昨日、「人生100年時代のキャリアデザイン」をテーマとしたセミナーに参加しました。
会社に入り、定年まで勤め、その後は引退する。そんな従来型の「一本道」のキャリアから、副業、起業、学び直し、新しいコミュニティへの参加などを組み合わせながら働く「マルチステージ」の時代へ。
登壇された皆さんのお話を聞きながら、これは決して他人事ではないと感じました。
私自身、長い会社員生活を経て、現在は中小企業診断士として独立し、自分の会社を経営しながら、いくつかの仕事や活動を組み合わせて働いています。
なかでも今回、特に自分自身の経験と重なったのが、次の3つでした。
1.何歳になっても「学び直す」
一つ目は、学び直しです。
会社員として長く働いていると、それまでの経験や知識には当然価値があります。しかし、会社を離れてみると、それだけでは通用しないことも少なくありません。
私自身も、中小企業診断士として活動を始めてから、マーケティング、Web、補助金、創業支援など、必要に応じて新しい分野を学んできました。そして今はAIです。
最近特に感じるのは、「これまで何をやってきたか」だけではなく、「今も何を学んでいるか」が大切だということです。
年齢を重ねるほど経験は増えます。一方で、その経験だけに頼れば、社会の変化との距離は少しずつ広がってしまいます。
だからこそ、学び続けることが、長く現役でいるための条件なのだと思います。
2.いきなり第二の人生を始めるのではなく、助走する
二つ目は、会社員のうちから次のキャリアの準備をしておくことです。
セミナーでは、「会社員というスポーツと、経営者というスポーツは違う」という話がありました。
これは非常によく分かります。
会社の看板、組織、予算、信用がある中で仕事をすることと、一人で仕事を取り、価値を提供し、その対価をいただくことは全く違います。

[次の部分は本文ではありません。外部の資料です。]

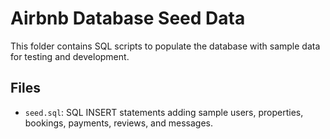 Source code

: # Airbnb Database Seed Data

This folder contains SQL scripts to populate the database with sample data for testing and development.

## Files

- `seed.sql`: SQL INSERT statements adding sample users, properties, bookings, payments, reviews, and messages.
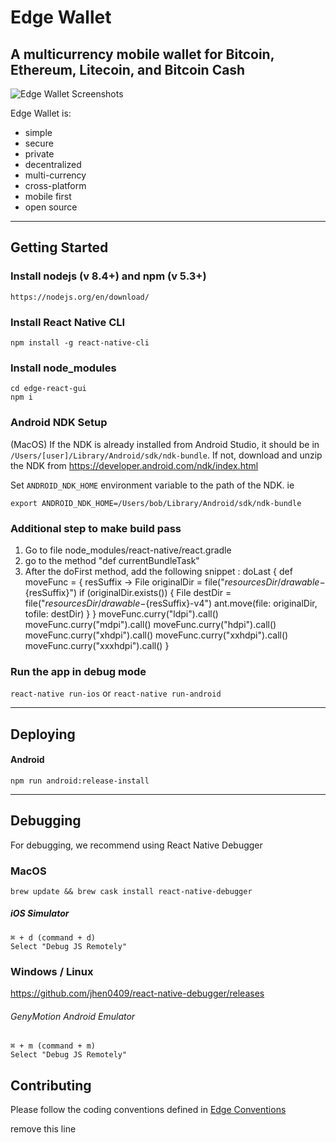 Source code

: # Edge Wallet
## A multicurrency mobile wallet for Bitcoin, Ethereum, Litecoin, and Bitcoin Cash 
![Edge Wallet Screenshots](https://cdn-images-1.medium.com/max/1600/1*xMZMuK0_jGNZNzduvggsdw.png)

Edge Wallet is:
- simple
- secure
- private
- decentralized
- multi-currency
- cross-platform
- mobile first
- open source

---------------------------------------------------

## Getting Started

### Install nodejs (v 8.4+) and npm (v 5.3+)

    https://nodejs.org/en/download/

### Install React Native CLI

    npm install -g react-native-cli

### Install node_modules

    cd edge-react-gui
    npm i

### Android NDK Setup

(MacOS) If the NDK is already installed from Android Studio, it should be in `/Users/[user]/Library/Android/sdk/ndk-bundle`.
If not, download and unzip the NDK from https://developer.android.com/ndk/index.html

Set `ANDROID_NDK_HOME` environment variable to the path of the NDK. ie

    export ANDROID_NDK_HOME=/Users/bob/Library/Android/sdk/ndk-bundle
 
### Additional step to make build pass 
1. Go to file node_modules/react-native/react.gradle 
2. go to the method  "def currentBundleTask"
3. After the doFirst method, add the following snippet : 
doLast {
    def moveFunc = { resSuffix ->
        File originalDir = file("${resourcesDir}/drawable-${resSuffix}")
        if (originalDir.exists()) {
            File destDir = file("${resourcesDir}/drawable-${resSuffix}-v4")
            ant.move(file: originalDir, tofile: destDir)
        }
    }
    moveFunc.curry("ldpi").call()
    moveFunc.curry("mdpi").call()
    moveFunc.curry("hdpi").call()
    moveFunc.curry("xhdpi").call()
    moveFunc.curry("xxhdpi").call()
    moveFunc.curry("xxxhdpi").call()
}
### Run the app in debug mode

  `react-native run-ios` or `react-native run-android`

---------------------------------------------------

## Deploying

#### Android

    npm run android:release-install

---------------------------------------------------

## Debugging

For debugging, we recommend using React Native Debugger

### MacOS

`brew update && brew cask install react-native-debugger`
##### iOS Simulator
    ⌘ + d (command + d)
    Select "Debug JS Remotely"

### Windows / Linux

https://github.com/jhen0409/react-native-debugger/releases

###### GenyMotion Android Emulator
    ⌘ + m (command + m)
    Select "Debug JS Remotely"

## Contributing

Please follow the coding conventions defined in [Edge Conventions](https://github.com/Airbitz/edge-conventions
)

remove this line
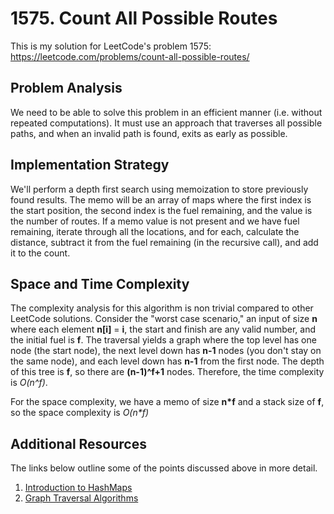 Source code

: # 1575. Count All Possible Routes
This is my solution for LeetCode's problem 1575: https://leetcode.com/problems/count-all-possible-routes/

## Problem Analysis
We need to be able to solve this problem in an efficient manner (i.e. without repeated computations). It must use an approach that traverses all possible paths, and when an invalid path is found, exits as early as possible.

## Implementation Strategy
We'll perform a depth first search using memoization to store previously found results. The memo will be an array of maps where the first index is the start position, the second index is the fuel remaining, and the value is the number of routes. If a memo value is not present and we have fuel remaining, iterate through all the locations, and for each, calculate the distance, subtract it from the fuel remaining (in the recursive call), and add it to the count.


## Space and Time Complexity
The complexity analysis for this algorithm is non trivial compared to other LeetCode solutions. Consider the "worst case scenario," an input of size **n** where each element **n[i]** = **i**, the start and finish are any valid number, and the initial fuel is **f**. The traversal yields a graph where the top level has one node (the start node), the next level down has **n-1** nodes (you don't stay on the same node), and each level down has **n-1** from the first node. The depth of this tree is **f**, so there are **(n-1)^f+1** nodes. Therefore, the time complexity is *O(n^f)*.

For the space complexity, we have a memo of size **n*f** and a stack size of **f**, so the space complexity is *O(n\*f)*

## Additional Resources
The links below outline some of the points discussed above in more detail.
1. [Introduction to HashMaps](https://bytethisstore.com/articles/pg/implement-hash-table)
1. [Graph Traversal Algorithms](https://bytethisstore.com/articles/pg/graph-algorithms-depth-breadth-search)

私は結果的に、会社員としての仕事だけでなく、中小企業診断士という資格を取り、外の世界との接点を作ったことが、その後のキャリアにつながりました。
定年の日を境に、突然「さて、これから何をしよう」と考えるのでは遅い。
副業でも、資格取得でも、地域活動でもいい。
会社員という本線を走りながら、小さな支線を一本ずつ作っておく。
その支線が、やがて次の本線になることがあります。
人生100年時代には、この「助走期間」を持つことがとても重要なのだと思います。
3.会社の外にコミュニティを持つ
三つ目は、新しいコミュニティに入ることです。
これも自分自身を振り返ると、とても大きかったと思います。
長く会社にいると、人間関係の多くが会社を中心に形成されます。しかし会社を離れれば、役職も会社名もなくなります。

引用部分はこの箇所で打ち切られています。